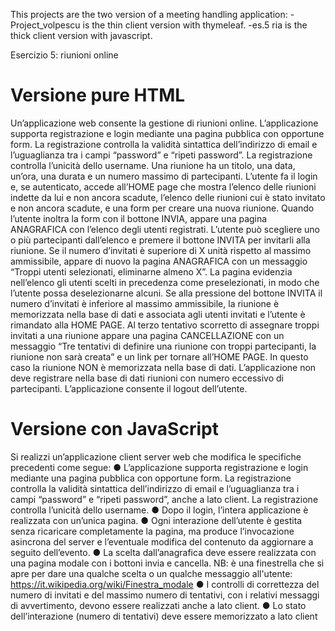 This projects are the two version of a meeting handling application:
-Project_volpescu is the thin client version with thymeleaf. 
-es.5 ria is the thick client version with javascript.
 
Esercizio 5: riunioni online
# Versione pure HTML
Un’applicazione web consente la gestione di riunioni online. L’applicazione supporta registrazione e login mediante una pagina pubblica con opportune form. La registrazione controlla la validità sintattica dell’indirizzo di email e l’uguaglianza tra i campi “password” e “ripeti password”. La registrazione controlla l’unicità dello username. Una riunione ha un titolo, una data, un’ora, una durata e un numero massimo di partecipanti. L’utente fa il login e, se autenticato, accede all’HOME page che mostra l’elenco delle riunioni indette da lui e non ancora scadute, l’elenco delle riunioni cui è stato invitato e non ancora scadute, e una form per creare una nuova riunione. Quando l’utente inoltra la form con il bottone INVIA, appare una pagina ANAGRAFICA con l’elenco degli utenti registrati. L’utente può scegliere uno o più partecipanti dall’elenco e premere il bottone INVITA per invitarli alla riunione. Se il numero d’invitati è superiore di X unità rispetto al massimo ammissibile, appare di nuovo la pagina ANAGRAFICA con un messaggio “Troppi utenti selezionati, eliminarne almeno X”. La pagina evidenzia nell’elenco gli utenti scelti in precedenza come preselezionati, in modo che l’utente possa deselezionarne alcuni. Se alla pressione del bottone INVITA il numero d’invitati è inferiore al massimo ammissibile, la riunione è memorizzata nella base di dati e associata agli utenti invitati e l’utente è rimandato alla HOME PAGE. Al terzo tentativo scorretto di assegnare troppi invitati a una riunione appare una pagina CANCELLAZIONE con un messaggio “Tre tentativi di definire una riunione con troppi partecipanti, la riunione non sarà creata” e un link per tornare all’HOME PAGE. In questo caso la riunione NON è memorizzata nella base di dati. L’applicazione non deve registrare nella base di dati riunioni con numero eccessivo di partecipanti. L’applicazione consente il logout dell’utente.
# Versione con JavaScript
Si realizzi un’applicazione client server web che modifica le specifiche precedenti come segue:
● L’applicazione supporta registrazione e login mediante una pagina pubblica con opportune form. La registrazione controlla la validità sintattica dell’indirizzo di email e l’uguaglianza tra i campi “password” e “ripeti password”, anche a lato client. La registrazione controlla l’unicità dello username.
● Dopo il login, l’intera applicazione è realizzata con un’unica pagina.
● Ogni interazione dell’utente è gestita senza ricaricare completamente la pagina, ma produce l’invocazione asincrona del server e l’eventuale modifica del contenuto da aggiornare a seguito dell’evento.
● La scelta dall’anagrafica deve essere realizzata con una pagina modale con i bottoni invia e cancella. NB: è una finestrella che si apre per dare una qualche scelta o un qualche messaggio all'utente: https://it.wikipedia.org/wiki/Finestra_modale
● I controlli di correttezza del numero di invitati e del massimo numero di tentativi, con i relativi messaggi di avvertimento, devono essere realizzati anche a lato client.
● Lo stato dell’interazione (numero di tentativi) deve essere memorizzato a lato client
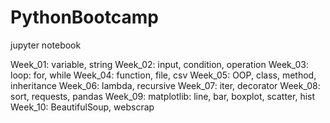 # PythonBootcamp

jupyter notebook

Week_01: variable, string
Week_02: input, condition, operation
Week_03: loop: for, while
Week_04: function, file, csv
Week_05: OOP, class, method, inheritance
Week_06: lambda, recursive
Week_07: iter, decorator
Week_08: sort, requests, pandas
Week_09: matplotlib: line, bar, boxplot, scatter, hist 
Week_10: BeautifulSoup, webscrap
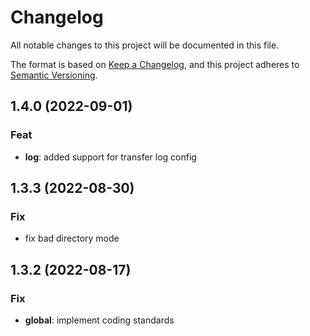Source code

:# Changelog
All notable changes to this project will be documented in this file.

The format is based on [Keep a Changelog](https://keepachangelog.com/en/1.0.0/),
and this project adheres to [Semantic Versioning](https://semver.org/spec/v2.0.0.html).

## 1.4.0 (2022-09-01)

### Feat

- **log**: added support for transfer log config

## 1.3.3 (2022-08-30)

### Fix

- fix bad directory mode

## 1.3.2 (2022-08-17)

### Fix

- **global**: implement coding standards

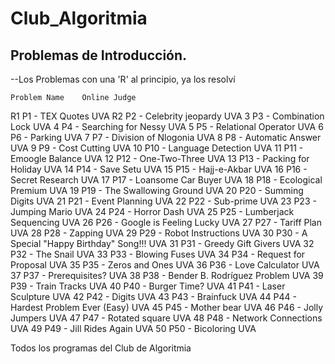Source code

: # Club_Algoritmia
## Problemas de Introducción.
--Los Problemas con una 'R' al principio, ya los resolví

 	Problem Name 	Online Judge
R1 	P1 - TEX Quotes 	UVA
R2 	P2 - Celebrity jeopardy 	UVA
3 	P3 - Combination Lock 	UVA
4 	P4 - Searching for Nessy 	UVA
5 	P5 - Relational Operator 	UVA
6 	P6 - Parking 	UVA
7 	P7 - Division of Nlogonia 	UVA
8 	P8 - Automatic Answer 	UVA
9 	P9 - Cost Cutting 	UVA
10 	P10 - Language Detection 	UVA
11 	P11 - Emoogle Balance 	UVA
12 	P12 - One-Two-Three 	UVA
13 	P13 - Packing for Holiday 	UVA
14 	P14 - Save Setu 	UVA
15 	P15 - Hajj-e-Akbar 	UVA
16 	P16 - Secret Research 	UVA
17 	P17 - Loansome Car Buyer 	UVA
18 	P18 - Ecological Premium 	UVA
19 	P19 - The Swallowing Ground 	UVA
20 	P20 - Summing Digits 	UVA
21 	P21 - Event Planning 	UVA
22 	P22 - Sub-prime 	UVA
23 	P23 - Jumping Mario 	UVA
24 	P24 - Horror Dash 	UVA
25 	P25 - Lumberjack Sequencing 	UVA
26 	P26 - Google is Feeling Lucky 	UVA
27 	P27 - Tariff Plan 	UVA
28 	P28 - Zapping 	UVA
29 	P29 - Robot Instructions 	UVA
30 	P30 - A Special "Happy Birthday" Song!!! 	UVA
31 	P31 - Greedy Gift Givers 	UVA
32 	P32 - The Snail 	UVA
33 	P33 - Blowing Fuses 	UVA
34 	P34 - Request for Proposal 	UVA
35 	P35 - Zeros and Ones 	UVA
36 	P36 - Love Calculator 	UVA
37 	P37 - Prerequisites? 	UVA
38 	P38 - Bender B. Rodríguez Problem 	UVA
39 	P39 - Train Tracks 	UVA
40 	P40 - Burger Time? 	UVA
41 	P41 - Laser Sculpture 	UVA
42 	P42 - Digits 	UVA
43 	P43 - Brainfuck 	UVA
44 	P44 - Hardest Problem Ever (Easy) 	UVA
45 	P45 - Mother bear 	UVA
46 	P46 - Jolly Jumpers 	UVA
47 	P47 - Rotated square 	UVA
48 	P48 - Network Connections 	UVA
49 	P49 - Jill Rides Again 	UVA
50 	P50 - Bicoloring 	UVA

Todos los programas del Club de Algoritmia
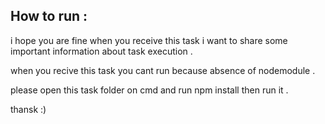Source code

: 
## How to run :

i hope you are fine when you receive this task i want to share some important information about task execution .

when you recive this task you cant run because absence of nodemodule .

please open this task folder on cmd and run npm install then run it .

thansk :)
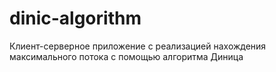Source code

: # dinic-algorithm
Клиент-серверное приложение с реализацией нахождения максимального потока с помощью алгоритма Диница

◆ Problem statement
The response should hold exactly the lines starting at the line with "- A Special" and ending at the line with "- Hardest Problem", and no other line of the material above.

◆ Response area
30 	P30 - A Special "Happy Birthday" Song!!! 	UVA
31 	P31 - Greedy Gift Givers 	UVA
32 	P32 - The Snail 	UVA
33 	P33 - Blowing Fuses 	UVA
34 	P34 - Request for Proposal 	UVA
35 	P35 - Zeros and Ones 	UVA
36 	P36 - Love Calculator 	UVA
37 	P37 - Prerequisites? 	UVA
38 	P38 - Bender B. Rodríguez Problem 	UVA
39 	P39 - Train Tracks 	UVA
40 	P40 - Burger Time? 	UVA
41 	P41 - Laser Sculpture 	UVA
42 	P42 - Digits 	UVA
43 	P43 - Brainfuck 	UVA
44 	P44 - Hardest Problem Ever (Easy) 	UVA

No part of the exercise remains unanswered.